Rendered images with source text
┌────────
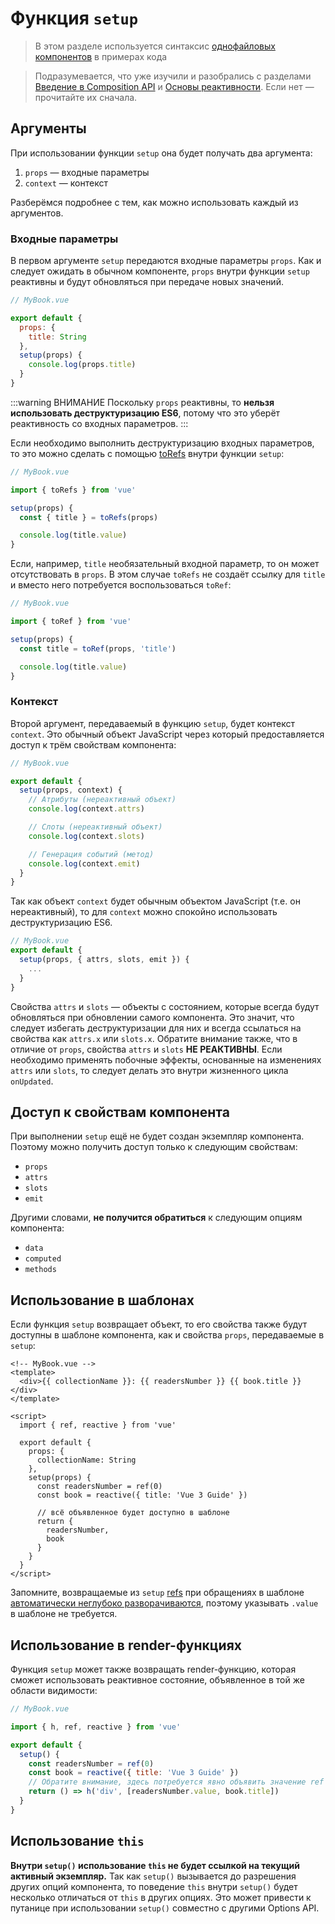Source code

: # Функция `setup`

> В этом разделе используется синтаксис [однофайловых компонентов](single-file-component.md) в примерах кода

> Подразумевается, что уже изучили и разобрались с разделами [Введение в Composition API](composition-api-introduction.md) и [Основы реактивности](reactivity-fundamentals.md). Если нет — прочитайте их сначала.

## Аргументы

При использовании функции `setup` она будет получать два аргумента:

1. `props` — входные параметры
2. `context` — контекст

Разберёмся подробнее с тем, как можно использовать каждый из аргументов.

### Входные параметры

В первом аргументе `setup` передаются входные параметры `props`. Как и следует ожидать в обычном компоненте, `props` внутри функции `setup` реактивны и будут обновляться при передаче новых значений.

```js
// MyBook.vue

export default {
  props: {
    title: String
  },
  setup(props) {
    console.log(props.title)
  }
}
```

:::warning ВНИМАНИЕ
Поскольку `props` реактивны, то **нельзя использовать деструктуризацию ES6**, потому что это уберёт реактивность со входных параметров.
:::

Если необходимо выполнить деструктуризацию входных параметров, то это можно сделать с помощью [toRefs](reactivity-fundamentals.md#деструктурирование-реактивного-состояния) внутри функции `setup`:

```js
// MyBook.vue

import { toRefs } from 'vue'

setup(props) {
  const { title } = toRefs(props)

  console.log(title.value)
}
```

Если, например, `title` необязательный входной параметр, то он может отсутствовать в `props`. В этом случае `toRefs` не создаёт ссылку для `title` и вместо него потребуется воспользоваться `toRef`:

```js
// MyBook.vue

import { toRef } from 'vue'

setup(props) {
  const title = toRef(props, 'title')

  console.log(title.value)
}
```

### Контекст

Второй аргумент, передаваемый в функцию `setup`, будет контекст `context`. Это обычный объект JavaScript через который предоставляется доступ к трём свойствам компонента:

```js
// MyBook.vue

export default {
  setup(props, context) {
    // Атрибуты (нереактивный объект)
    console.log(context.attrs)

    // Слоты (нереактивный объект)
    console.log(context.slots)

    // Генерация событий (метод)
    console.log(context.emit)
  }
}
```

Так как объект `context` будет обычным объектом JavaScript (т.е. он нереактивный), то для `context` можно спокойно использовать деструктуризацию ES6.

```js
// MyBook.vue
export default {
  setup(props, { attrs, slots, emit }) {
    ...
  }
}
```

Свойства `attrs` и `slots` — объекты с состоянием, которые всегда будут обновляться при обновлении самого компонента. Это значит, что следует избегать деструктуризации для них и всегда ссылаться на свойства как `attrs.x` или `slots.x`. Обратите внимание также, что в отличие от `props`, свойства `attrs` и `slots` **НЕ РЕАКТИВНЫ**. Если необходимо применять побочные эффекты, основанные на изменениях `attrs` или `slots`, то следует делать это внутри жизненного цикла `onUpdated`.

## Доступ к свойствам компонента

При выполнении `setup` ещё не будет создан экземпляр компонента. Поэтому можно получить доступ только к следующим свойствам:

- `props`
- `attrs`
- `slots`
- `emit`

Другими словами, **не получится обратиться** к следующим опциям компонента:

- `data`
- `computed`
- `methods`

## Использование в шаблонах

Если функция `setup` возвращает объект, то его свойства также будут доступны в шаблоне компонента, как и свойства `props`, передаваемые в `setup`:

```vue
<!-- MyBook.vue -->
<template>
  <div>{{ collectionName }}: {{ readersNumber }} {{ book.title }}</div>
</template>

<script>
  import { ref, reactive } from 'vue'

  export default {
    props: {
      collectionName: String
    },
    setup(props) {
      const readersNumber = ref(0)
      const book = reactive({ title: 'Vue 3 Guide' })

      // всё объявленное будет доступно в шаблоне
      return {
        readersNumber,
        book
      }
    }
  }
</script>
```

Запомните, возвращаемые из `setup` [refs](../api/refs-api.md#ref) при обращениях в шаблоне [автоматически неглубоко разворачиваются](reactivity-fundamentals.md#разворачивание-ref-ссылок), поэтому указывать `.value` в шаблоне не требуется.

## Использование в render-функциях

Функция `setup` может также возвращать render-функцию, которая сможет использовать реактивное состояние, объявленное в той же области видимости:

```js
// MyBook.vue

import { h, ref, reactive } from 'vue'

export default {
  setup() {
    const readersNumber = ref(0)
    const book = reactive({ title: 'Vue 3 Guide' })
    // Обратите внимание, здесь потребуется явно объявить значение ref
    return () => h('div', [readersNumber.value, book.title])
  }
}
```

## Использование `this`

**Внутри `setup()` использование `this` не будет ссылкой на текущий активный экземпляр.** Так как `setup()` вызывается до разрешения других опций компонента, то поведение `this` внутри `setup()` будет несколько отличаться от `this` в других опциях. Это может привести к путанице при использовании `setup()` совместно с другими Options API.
└────────
● **What is needed**: A faithful copy of every record is needed here. Leave the images out of it.

● **Solution**:
Source code

: # Функция `setup`

> В этом разделе используется синтаксис [однофайловых компонентов](single-file-component.md) в примерах кода

> Подразумевается, что уже изучили и разобрались с разделами [Введение в Composition API](composition-api-introduction.md) и [Основы реактивности](reactivity-fundamentals.md). Если нет — прочитайте их сначала.

## Аргументы

При использовании функции `setup` она будет получать два аргумента:

1. `props` — входные параметры
2. `context` — контекст

Разберёмся подробнее с тем, как можно использовать каждый из аргументов.

### Входные параметры

В первом аргументе `setup` передаются входные параметры `props`. Как и следует ожидать в обычном компоненте, `props` внутри функции `setup` реактивны и будут обновляться при передаче новых значений.

```js
// MyBook.vue

export default {
  props: {
    title: String
  },
  setup(props) {
    console.log(props.title)
  }
}
```

:::warning ВНИМАНИЕ
Поскольку `props` реактивны, то **нельзя использовать деструктуризацию ES6**, потому что это уберёт реактивность со входных параметров.
:::

Если необходимо выполнить деструктуризацию входных параметров, то это можно сделать с помощью [toRefs](reactivity-fundamentals.md#деструктурирование-реактивного-состояния) внутри функции `setup`:

```js
// MyBook.vue

import { toRefs } from 'vue'

setup(props) {
  const { title } = toRefs(props)

  console.log(title.value)
}
```

Если, например, `title` необязательный входной параметр, то он может отсутствовать в `props`. В этом случае `toRefs` не создаёт ссылку для `title` и вместо него потребуется воспользоваться `toRef`:

```js
// MyBook.vue

import { toRef } from 'vue'

setup(props) {
  const title = toRef(props, 'title')

  console.log(title.value)
}
```

### Контекст

Второй аргумент, передаваемый в функцию `setup`, будет контекст `context`. Это обычный объект JavaScript через который предоставляется доступ к трём свойствам компонента:

```js
// MyBook.vue

export default {
  setup(props, context) {
    // Атрибуты (нереактивный объект)
    console.log(context.attrs)

    // Слоты (нереактивный объект)
    console.log(context.slots)

    // Генерация событий (метод)
    console.log(context.emit)
  }
}
```

Так как объект `context` будет обычным объектом JavaScript (т.е. он нереактивный), то для `context` можно спокойно использовать деструктуризацию ES6.

```js
// MyBook.vue
export default {
  setup(props, { attrs, slots, emit }) {
    ...
  }
}
```

Свойства `attrs` и `slots` — объекты с состоянием, которые всегда будут обновляться при обновлении самого компонента. Это значит, что следует избегать деструктуризации для них и всегда ссылаться на свойства как `attrs.x` или `slots.x`. Обратите внимание также, что в отличие от `props`, свойства `attrs` и `slots` **НЕ РЕАКТИВНЫ**. Если необходимо применять побочные эффекты, основанные на изменениях `attrs` или `slots`, то следует делать это внутри жизненного цикла `onUpdated`.

## Доступ к свойствам компонента

При выполнении `setup` ещё не будет создан экземпляр компонента. Поэтому можно получить доступ только к следующим свойствам:

- `props`
- `attrs`
- `slots`
- `emit`

Другими словами, **не получится обратиться** к следующим опциям компонента:

- `data`
- `computed`
- `methods`

## Использование в шаблонах

Если функция `setup` возвращает объект, то его свойства также будут доступны в шаблоне компонента, как и свойства `props`, передаваемые в `setup`:

```vue
<!-- MyBook.vue -->
<template>
  <div>{{ collectionName }}: {{ readersNumber }} {{ book.title }}</div>
</template>

<script>
  import { ref, reactive } from 'vue'

  export default {
    props: {
      collectionName: String
    },
    setup(props) {
      const readersNumber = ref(0)
      const book = reactive({ title: 'Vue 3 Guide' })

      // всё объявленное будет доступно в шаблоне
      return {
        readersNumber,
        book
      }
    }
  }
</script>
```

Запомните, возвращаемые из `setup` [refs](../api/refs-api.md#ref) при обращениях в шаблоне [автоматически неглубоко разворачиваются](reactivity-fundamentals.md#разворачивание-ref-ссылок), поэтому указывать `.value` в шаблоне не требуется.

## Использование в render-функциях

Функция `setup` может также возвращать render-функцию, которая сможет использовать реактивное состояние, объявленное в той же области видимости:

```js
// MyBook.vue

import { h, ref, reactive } from 'vue'

export default {
  setup() {
    const readersNumber = ref(0)
    const book = reactive({ title: 'Vue 3 Guide' })
    // Обратите внимание, здесь потребуется явно объявить значение ref
    return () => h('div', [readersNumber.value, book.title])
  }
}
```

## Использование `this`

**Внутри `setup()` использование `this` не будет ссылкой на текущий активный экземпляр.** Так как `setup()` вызывается до разрешения других опций компонента, то поведение `this` внутри `setup()` будет несколько отличаться от `this` в других опциях. Это может привести к путанице при использовании `setup()` совместно с другими Options API.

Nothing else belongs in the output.